D.Y. : Mesela bu kitap için İzmir Kitap Fuarı'nda gerçekleştirdiğimiz panele giderken bindiğim belediye otobüsünün sesli anons sistemi, durakları şöyle sıralıyordu: 'Liman, Tekel, Lozan.' Bunun sembolik anlamı var. Tüm bunlar hem geriye dönük olarak nostaljiyi ve sembollerini sahiplenmeyi besliyor hem de çıkış örgütleyebilecek bir karşı hegemonya projesinden de alıkoyuyor bölgeyi. Neticede Türkle Kürdü yeniden birleştirme projesi olarak güncelleyeceği bir Cumhuriyet projesi yok henüz. Çünkü bunu sınıfsal temelde ezilen kesimlerle birleştirecek önderi yok, aydını yok, kadrosu yok, ilerici bir siyaseti yok şu anda. O bakımdan bu kesimlerin siyasal tavırlarının içeriğini hangi kesimlerle hangi talepler ekseninde ittifak yaptıkları belirliyor. Karanlıkta el yordamıyla kötülüğün kaynağını arıyor şu anda. Kimi görse ona tepkili. AKP'nin iktidarda olması da bunu besliyor. Bu tepkileri doğru zeminde örgütleyecek bir siyasal aktörün olmaması.
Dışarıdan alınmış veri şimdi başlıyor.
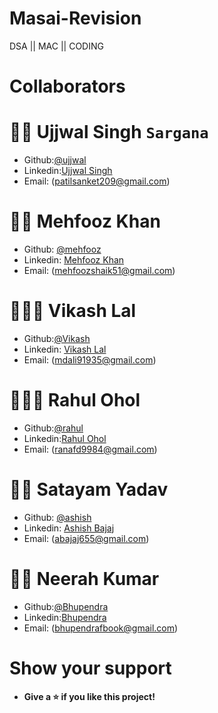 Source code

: # Masai-Revision
DSA || MAC || CODING

# Collaborators


# 🧔🏻 **Ujjwal Singh** `Sargana`

- Github:[@ujjwal](https://github.com/ujjwalsingh13feb)
- Linkedin:[Ujjwal Singh]()
- Email: (patilsanket209@gmail.com)

# 👨🏻 **Mehfooz Khan** 

- Github: [@mehfooz](https://github.com/mehfoozkhangithub)
- Linkedin: [Mehfooz Khan](https://www.linkedin.com/in/mehfoozkhan51/)
- Email: (mehfoozshaik51@gmail.com)

# 🧑🏻‍🦰 **Vikash Lal**

- Github:[@Vikash](https://github.com/mdali-11)
- Linkedin: [Vikash Lal](https://www.linkedin.com/in/md-ali11/)
- Email: (mdali91935@gmail.com)

# 👱🏻‍♂️ **Rahul Ohol**

- Github:[@rahul](https://github.com/Srahul2244)
- Linkedin:[Rahul Ohol](https://www.linkedin.com/in/rahul-singh-17b20a1b4/)
- Email: (ranafd9984@gmail.com)

# 🧑🏻 **Satayam Yadav**

- Github: [@ashish](https://github.com/abajaj655)
- Linkedin: [Ashish Bajaj](https://www.linkedin.com/in/ashish-bajaj-7299a3235/)
- Email: (abajaj655@gmail.com)

# 🧒🏻 **Neerah Kumar**

- Github:[@Bhupendra](https://github.com/bkcjanta)
- Linkedin:[Bhupendra](https://www.linkedin.com/mwlite/in/bhupendra-kumar-chandrakar)
- Email: (bhupendrafbook@gmail.com)

# Show your support 

- **Give a ⭐️ if you like this project!**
AKP İÇİN MESELE YAŞAM TARZI

- AKP'nin referandum sonrasında sahil raporu hazırlattığını duymuşsunuzdur. Nasıl karşıladınız?

D.Y. :
'Hayır diyenleri 'darbeci', 'kumsal partisinin destekçileri' olarak itham eden Erdoğan, bu yaşam tarzına dair sembollerin tümünün parti teşkilatı tarafından İzmir'de kullanıldığının farkında olmalı. AKP de meseleyi bir yaşam tarzı meselesine indirgemiş durumda. Belediye seçimlerinde adayın eşinin ve çocuklarının 'modern' görünümünün öncelikle gözetilmesi, AKP il yönetimine 'mini etekli, şarap da içen manken'in girmesi, bunun medyada görünür kılınması. Bir önceki dönem AKP'de olan Buca Belediyesi'nin Türkiye'nin en büyük Atatürk maskını yaptırmaya başlaması. Tüm bunlar AKP'nin kentin hegemonik dili içinden konuşmaya çalıştığını gösterdi. Ama aslı varken, kimse suretine bakmaz. 2001'de başlayıp 2002 sonrasında istikrarlı bir şekilde sürdürülen o büyük ekonomik yoksullaşma programına da bakmaları gerekecek sahil raporunda. Onu tespit ettiklerinde önlem alabilecekler mi? Bizce mümkün değil, çünkü uluslararası çevrelerden bugüne kadar alınan onay, içeride bu yoksullaşma programını uygulayıp büyüklere kapıları açma konusundaki kararlı 'siyasal istikrar'dan bağımsız değil.